▸ **Assignment**:
Pictures do not belong in the copy, so please give every entry below again exactly.

(Dataset excerpts)
= = = = =
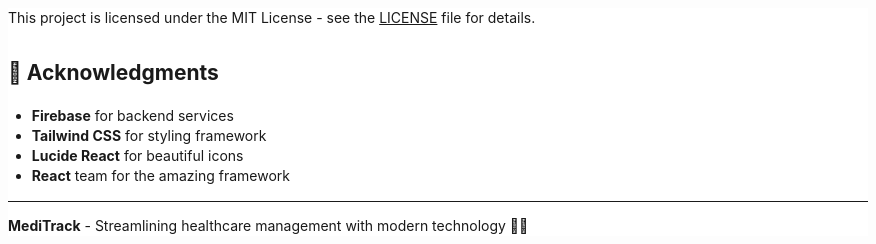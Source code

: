 This project is licensed under the MIT License - see the [LICENSE](LICENSE) file for details.

## 🙏 Acknowledgments

- **Firebase** for backend services
- **Tailwind CSS** for styling framework
- **Lucide React** for beautiful icons
- **React** team for the amazing framework

---

**MediTrack** - Streamlining healthcare management with modern technology 🏥✨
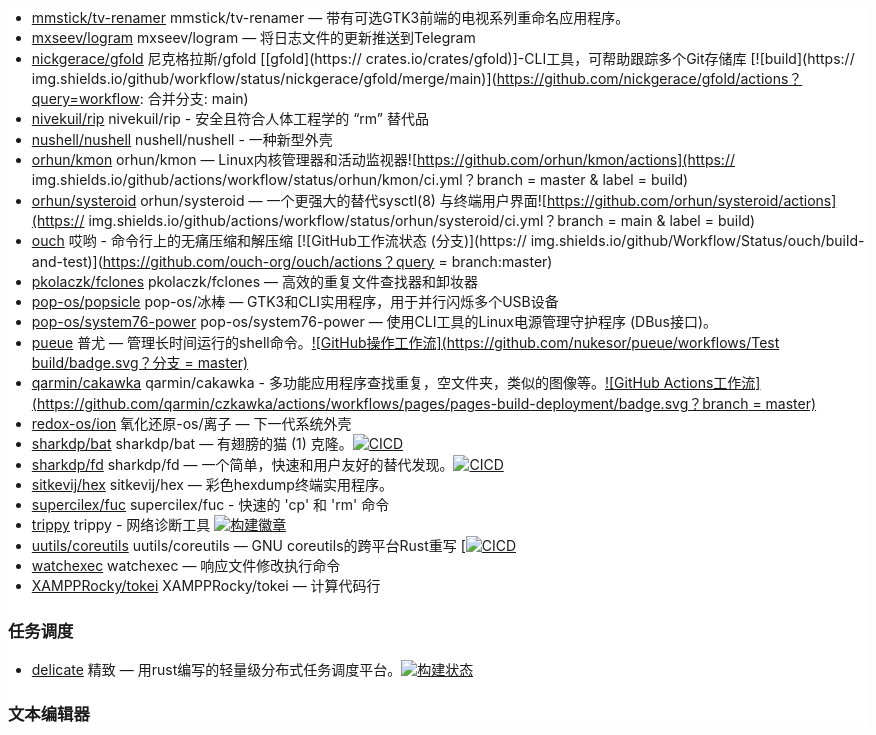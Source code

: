 * [mmstick/tv-renamer](https://github.com/mmstick/tv-renamer) mmstick/tv-renamer — 带有可选GTK3前端的电视系列重命名应用程序。
* [mxseev/logram](https://github.com/mxseev/logram) mxseev/logram — 将日志文件的更新推送到Telegram
* [nickgerace/gfold](https://github.com/nickgerace/gfold) 尼克格拉斯/gfold [[gfold](https:// crates.io/crates/gfold)]-CLI工具，可帮助跟踪多个Git存储库 [![build](https:// img.shields.io/github/workflow/status/nickgerace/gfold/merge/main)](https://github.com/nickgerace/gfold/actions？query=workflow: 合并分支: main)
* [nivekuil/rip](https://github.com/nivekuil/rip) nivekuil/rip - 安全且符合人体工程学的 “rm” 替代品
* [nushell/nushell](https://github.com/nushell/nushell) nushell/nushell - 一种新型外壳
* [orhun/kmon](https://github.com/orhun/kmon) orhun/kmon — Linux内核管理器和活动监视器![https://github.com/orhun/kmon/actions](https:// img.shields.io/github/actions/workflow/status/orhun/kmon/ci.yml？branch = master & label = build)
* [orhun/systeroid](https://github.com/orhun/systeroid) orhun/systeroid — 一个更强大的替代sysctl(8) 与终端用户界面![https://github.com/orhun/systeroid/actions](https:// img.shields.io/github/actions/workflow/status/orhun/systeroid/ci.yml？branch = main & label = build)
* [ouch](https://github.com/ouch-org/ouch) 哎哟 - 命令行上的无痛压缩和解压缩 [![GitHub工作流状态 (分支)](https:// img.shields.io/github/Workflow/Status/ouch/build-and-test)](https://github.com/ouch-org/ouch/actions？query = branch:master)
* [pkolaczk/fclones](https://github.com/pkolaczk/fclones) pkolaczk/fclones — 高效的重复文件查找器和卸妆器
* [pop-os/popsicle](https://github.com/pop-os/popsicle) pop-os/冰棒 — GTK3和CLI实用程序，用于并行闪烁多个USB设备
* [pop-os/system76-power](https://github.com/pop-os/system76-power/) pop-os/system76-power — 使用CLI工具的Linux电源管理守护程序 (DBus接口)。
* [pueue](https://github.com/nukesor/pueue) 普尤 — 管理长时间运行的shell命令。[![GitHub操作工作流](https://github.com/nukesor/pueue/workflows/Test build/badge.svg？分支 = master)](https://github.com/nukesor/pueue/actions)
* [qarmin/cakawka](https://github.com/qarmin/czkawka) qarmin/cakawka - 多功能应用程序查找重复，空文件夹，类似的图像等。[![GitHub Actions工作流](https://github.com/qarmin/czkawka/actions/workflows/pages/pages-build-deployment/badge.svg？branch = master)](https://github.com/qarmin/czkawka/actions)
* [redox-os/ion](https://github.com/redox-os/ion) 氧化还原-os/离子 — 下一代系统外壳
* [sharkdp/bat](https://github.com/sharkdp/bat) sharkdp/bat — 有翅膀的猫 (1) 克隆。[![CICD](https://github.com/sharkdp/bat/actions/workflows/CICD.yml/badge.svg？branch=master)](https://github.com/sharkdp/bat/actions/workflows/CICD.yml)
* [sharkdp/fd](https://github.com/sharkdp/fd) sharkdp/fd — 一个简单，快速和用户友好的替代发现。[![CICD](https://github.com/sharkdp/fd/actions/workflows/CICD.yml/badge.svg)](https://github.com/sharkdp/fd/actions/workflows/CICD.yml)
* [sitkevij/hex](https://github.com/sitkevij/hex) sitkevij/hex — 彩色hexdump终端实用程序。
* [supercilex/fuc](https://github.com/supercilex/fuc) supercilex/fuc - 快速的 'cp' 和 'rm' 命令
* [trippy](https://github.com/fujiapple852/trippy) trippy - 网络诊断工具 [![构建徽章](https://github.com/fujiapple852/trippy/工作流/CI/badge.svg)](https://github.com/fujiapple852/trippy/操作/工作流/ci.yml)
* [uutils/coreutils](https://github.com/uutils/coreutils) uutils/coreutils — GNU coreutils的跨平台Rust重写 [[![CICD](https://github.com/uutils/coreutils/actions/workflows/CICD.yml/badge.svg)](https://github.com/uutils/coreutils/actions/workflows/CICD.yml)
* [watchexec](https://github.com/watchexec/watchexec) watchexec — 响应文件修改执行命令
* [XAMPPRocky/tokei](https://github.com/XAMPPRocky/tokei) XAMPPRocky/tokei — 计算代码行

### 任务调度

* [delicate](https://github.com/BinChengZhao/delicate) 精致 — 用rust编写的轻量级分布式任务调度平台。[![构建状态](https://github.com/BinChengZhao/delicate/workflows/CI/badge.svg)](https://github.com/BinChengZhao/delicate/actions)

### 文本编辑器
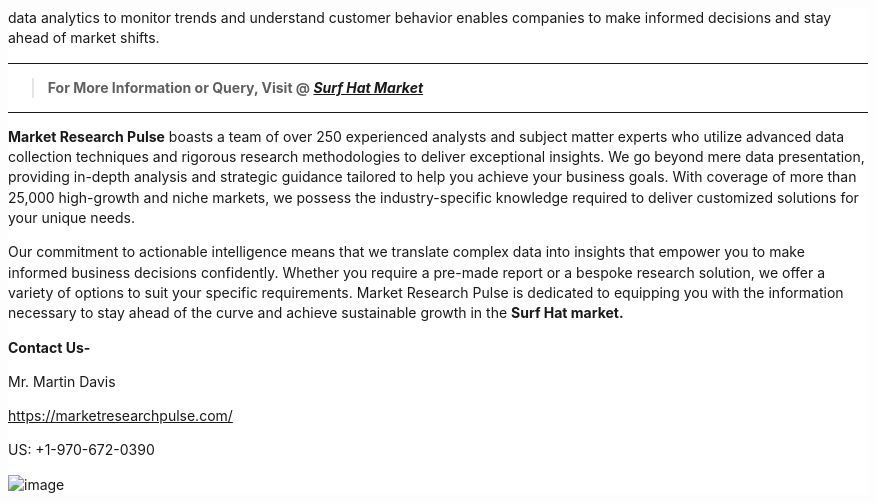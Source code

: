 data analytics to monitor trends and understand customer behavior enables companies to make informed decisions and stay ahead of market shifts.</p><hr /><blockquote><p><strong>For More Information or Query, Visit @&nbsp;<em><a href="https://marketresearchpulse.com/report/9447/surf-hat-market?utm_source=Linkedin&utm_medium=0114">Surf Hat Market</a></em></strong></p></blockquote><hr /><p><strong>Market Research Pulse</strong> boasts a team of over 250 experienced analysts and subject matter experts who utilize advanced data collection techniques and rigorous research methodologies to deliver exceptional insights. We go beyond mere data presentation, providing in-depth analysis and strategic guidance tailored to help you achieve your business goals. With coverage of more than 25,000 high-growth and niche markets, we possess the industry-specific knowledge required to deliver customized solutions for your unique needs.</p><p>Our commitment to actionable intelligence means that we translate complex data into insights that empower you to make informed business decisions confidently. Whether you require a pre-made report or a bespoke research solution, we offer a variety of options to suit your specific requirements. Market Research Pulse is dedicated to equipping you with the information necessary to stay ahead of the curve and achieve sustainable growth in the <strong>Surf Hat market.</strong></p><p><strong>Contact Us-</strong></p><p>Mr. Martin Davis</p><p>https://marketresearchpulse.com/</p><p>US: +1-970-672-0390</p>
![image](https://github.com/user-attachments/assets/6d297eb9-fb5d-4521-a698-c1581422a809)
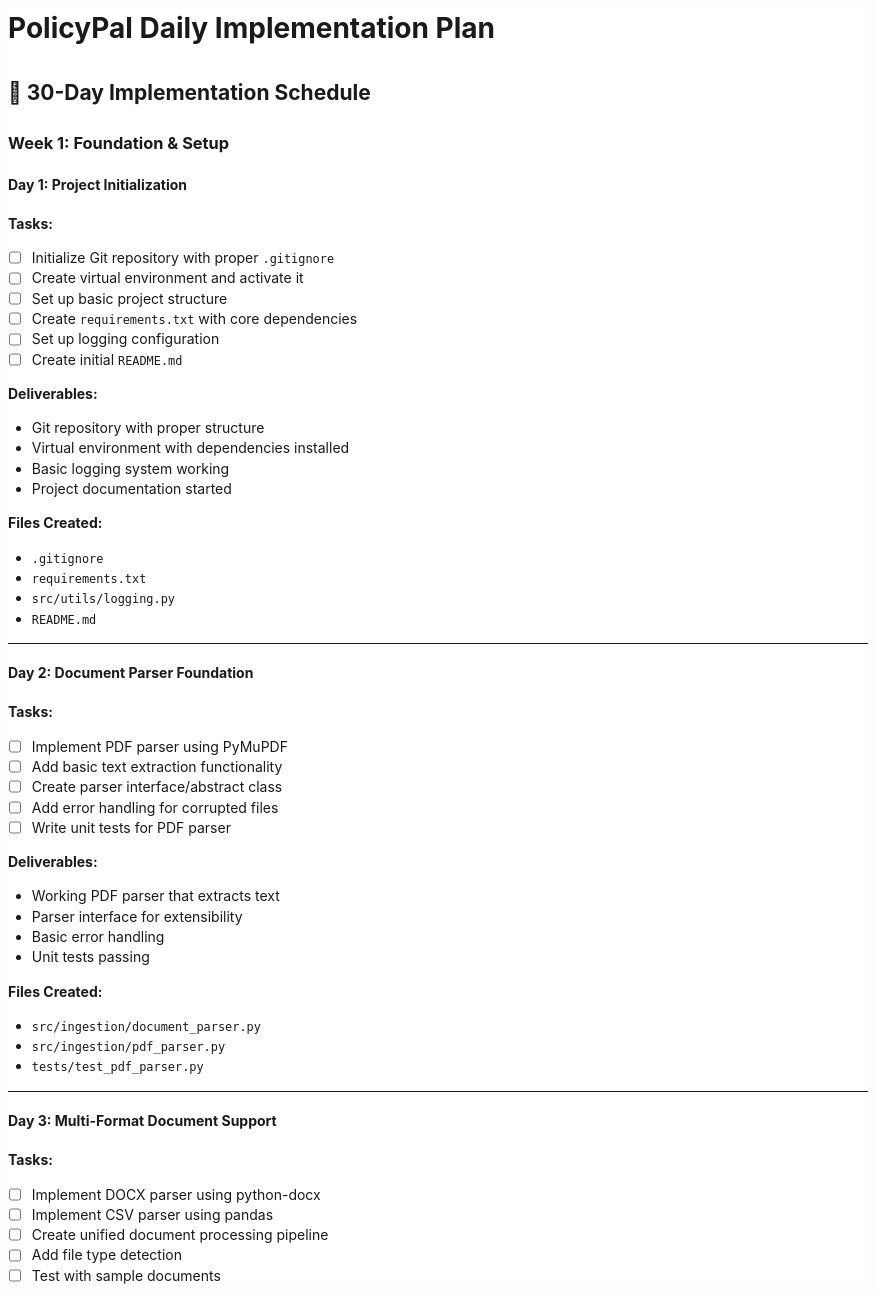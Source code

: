 # PolicyPal Daily Implementation Plan

## 📅 30-Day Implementation Schedule

### Week 1: Foundation & Setup

#### Day 1: Project Initialization
**Tasks:**
- [ ] Initialize Git repository with proper `.gitignore`
- [ ] Create virtual environment and activate it
- [ ] Set up basic project structure
- [ ] Create `requirements.txt` with core dependencies
- [ ] Set up logging configuration
- [ ] Create initial `README.md`

**Deliverables:**
- Git repository with proper structure
- Virtual environment with dependencies installed
- Basic logging system working
- Project documentation started

**Files Created:**
- `.gitignore`
- `requirements.txt`
- `src/utils/logging.py`
- `README.md`

---

#### Day 2: Document Parser Foundation
**Tasks:**
- [ ] Implement PDF parser using PyMuPDF
- [ ] Add basic text extraction functionality
- [ ] Create parser interface/abstract class
- [ ] Add error handling for corrupted files
- [ ] Write unit tests for PDF parser

**Deliverables:**
- Working PDF parser that extracts text
- Parser interface for extensibility
- Basic error handling
- Unit tests passing

**Files Created:**
- `src/ingestion/document_parser.py`
- `src/ingestion/pdf_parser.py`
- `tests/test_pdf_parser.py`

---

#### Day 3: Multi-Format Document Support
**Tasks:**
- [ ] Implement DOCX parser using python-docx
- [ ] Implement CSV parser using pandas
- [ ] Create unified document processing pipeline
- [ ] Add file type detection
- [ ] Test with sample documents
= = = = =
▸ **Result for this task**:
Source code

: This project is licensed under the MIT License - see the [LICENSE](LICENSE) file for details.

## 🙏 Acknowledgments

- **Firebase** for backend services
- **Tailwind CSS** for styling framework
- **Lucide React** for beautiful icons
- **React** team for the amazing framework

---

**MediTrack** - Streamlining healthcare management with modern technology 🏥✨
Source code

: * [mmstick/tv-renamer](https://github.com/mmstick/tv-renamer) mmstick/tv-renamer — 带有可选GTK3前端的电视系列重命名应用程序。
* [mxseev/logram](https://github.com/mxseev/logram) mxseev/logram — 将日志文件的更新推送到Telegram
* [nickgerace/gfold](https://github.com/nickgerace/gfold) 尼克格拉斯/gfold [[gfold](https:// crates.io/crates/gfold)]-CLI工具，可帮助跟踪多个Git存储库 [![build](https:// img.shields.io/github/workflow/status/nickgerace/gfold/merge/main)](https://github.com/nickgerace/gfold/actions？query=workflow: 合并分支: main)
* [nivekuil/rip](https://github.com/nivekuil/rip) nivekuil/rip - 安全且符合人体工程学的 “rm” 替代品
* [nushell/nushell](https://github.com/nushell/nushell) nushell/nushell - 一种新型外壳
* [orhun/kmon](https://github.com/orhun/kmon) orhun/kmon — Linux内核管理器和活动监视器![https://github.com/orhun/kmon/actions](https:// img.shields.io/github/actions/workflow/status/orhun/kmon/ci.yml？branch = master & label = build)
* [orhun/systeroid](https://github.com/orhun/systeroid) orhun/systeroid — 一个更强大的替代sysctl(8) 与终端用户界面![https://github.com/orhun/systeroid/actions](https:// img.shields.io/github/actions/workflow/status/orhun/systeroid/ci.yml？branch = main & label = build)
* [ouch](https://github.com/ouch-org/ouch) 哎哟 - 命令行上的无痛压缩和解压缩 [![GitHub工作流状态 (分支)](https:// img.shields.io/github/Workflow/Status/ouch/build-and-test)](https://github.com/ouch-org/ouch/actions？query = branch:master)
* [pkolaczk/fclones](https://github.com/pkolaczk/fclones) pkolaczk/fclones — 高效的重复文件查找器和卸妆器
* [pop-os/popsicle](https://github.com/pop-os/popsicle) pop-os/冰棒 — GTK3和CLI实用程序，用于并行闪烁多个USB设备
* [pop-os/system76-power](https://github.com/pop-os/system76-power/) pop-os/system76-power — 使用CLI工具的Linux电源管理守护程序 (DBus接口)。
* [pueue](https://github.com/nukesor/pueue) 普尤 — 管理长时间运行的shell命令。[![GitHub操作工作流](https://github.com/nukesor/pueue/workflows/Test build/badge.svg？分支 = master)](https://github.com/nukesor/pueue/actions)
* [qarmin/cakawka](https://github.com/qarmin/czkawka) qarmin/cakawka - 多功能应用程序查找重复，空文件夹，类似的图像等。[![GitHub Actions工作流](https://github.com/qarmin/czkawka/actions/workflows/pages/pages-build-deployment/badge.svg？branch = master)](https://github.com/qarmin/czkawka/actions)
* [redox-os/ion](https://github.com/redox-os/ion) 氧化还原-os/离子 — 下一代系统外壳
* [sharkdp/bat](https://github.com/sharkdp/bat) sharkdp/bat — 有翅膀的猫 (1) 克隆。[![CICD](https://github.com/sharkdp/bat/actions/workflows/CICD.yml/badge.svg？branch=master)](https://github.com/sharkdp/bat/actions/workflows/CICD.yml)
* [sharkdp/fd](https://github.com/sharkdp/fd) sharkdp/fd — 一个简单，快速和用户友好的替代发现。[![CICD](https://github.com/sharkdp/fd/actions/workflows/CICD.yml/badge.svg)](https://github.com/sharkdp/fd/actions/workflows/CICD.yml)
* [sitkevij/hex](https://github.com/sitkevij/hex) sitkevij/hex — 彩色hexdump终端实用程序。
* [supercilex/fuc](https://github.com/supercilex/fuc) supercilex/fuc - 快速的 'cp' 和 'rm' 命令
* [trippy](https://github.com/fujiapple852/trippy) trippy - 网络诊断工具 [![构建徽章](https://github.com/fujiapple852/trippy/工作流/CI/badge.svg)](https://github.com/fujiapple852/trippy/操作/工作流/ci.yml)
* [uutils/coreutils](https://github.com/uutils/coreutils) uutils/coreutils — GNU coreutils的跨平台Rust重写 [[![CICD](https://github.com/uutils/coreutils/actions/workflows/CICD.yml/badge.svg)](https://github.com/uutils/coreutils/actions/workflows/CICD.yml)
* [watchexec](https://github.com/watchexec/watchexec) watchexec — 响应文件修改执行命令
* [XAMPPRocky/tokei](https://github.com/XAMPPRocky/tokei) XAMPPRocky/tokei — 计算代码行

### 任务调度

* [delicate](https://github.com/BinChengZhao/delicate) 精致 — 用rust编写的轻量级分布式任务调度平台。[![构建状态](https://github.com/BinChengZhao/delicate/workflows/CI/badge.svg)](https://github.com/BinChengZhao/delicate/actions)

### 文本编辑器
Source code

: data analytics to monitor trends and understand customer behavior enables companies to make informed decisions and stay ahead of market shifts.</p><hr /><blockquote><p><strong>For More Information or Query, Visit @&nbsp;<em><a href="https://marketresearchpulse.com/report/9447/surf-hat-market?utm_source=Linkedin&utm_medium=0114">Surf Hat Market</a></em></strong></p></blockquote><hr /><p><strong>Market Research Pulse</strong> boasts a team of over 250 experienced analysts and subject matter experts who utilize advanced data collection techniques and rigorous research methodologies to deliver exceptional insights. We go beyond mere data presentation, providing in-depth analysis and strategic guidance tailored to help you achieve your business goals. With coverage of more than 25,000 high-growth and niche markets, we possess the industry-specific knowledge required to deliver customized solutions for your unique needs.</p><p>Our commitment to actionable intelligence means that we translate complex data into insights that empower you to make informed business decisions confidently. Whether you require a pre-made report or a bespoke research solution, we offer a variety of options to suit your specific requirements. Market Research Pulse is dedicated to equipping you with the information necessary to stay ahead of the curve and achieve sustainable growth in the <strong>Surf Hat market.</strong></p><p><strong>Contact Us-</strong></p><p>Mr. Martin Davis</p><p>https://marketresearchpulse.com/</p><p>US: +1-970-672-0390</p>
![image](https://github.com/user-attachments/assets/6d297eb9-fb5d-4521-a698-c1581422a809)
Source code

: # PolicyPal Daily Implementation Plan

## 📅 30-Day Implementation Schedule

### Week 1: Foundation & Setup

#### Day 1: Project Initialization
**Tasks:**
- [ ] Initialize Git repository with proper `.gitignore`
- [ ] Create virtual environment and activate it
- [ ] Set up basic project structure
- [ ] Create `requirements.txt` with core dependencies
- [ ] Set up logging configuration
- [ ] Create initial `README.md`

**Deliverables:**
- Git repository with proper structure
- Virtual environment with dependencies installed
- Basic logging system working
- Project documentation started

**Files Created:**
- `.gitignore`
- `requirements.txt`
- `src/utils/logging.py`
- `README.md`

---

#### Day 2: Document Parser Foundation
**Tasks:**
- [ ] Implement PDF parser using PyMuPDF
- [ ] Add basic text extraction functionality
- [ ] Create parser interface/abstract class
- [ ] Add error handling for corrupted files
- [ ] Write unit tests for PDF parser

**Deliverables:**
- Working PDF parser that extracts text
- Parser interface for extensibility
- Basic error handling
- Unit tests passing

**Files Created:**
- `src/ingestion/document_parser.py`
- `src/ingestion/pdf_parser.py`
- `tests/test_pdf_parser.py`

---

#### Day 3: Multi-Format Document Support
**Tasks:**
- [ ] Implement DOCX parser using python-docx
- [ ] Implement CSV parser using pandas
- [ ] Create unified document processing pipeline
- [ ] Add file type detection
- [ ] Test with sample documents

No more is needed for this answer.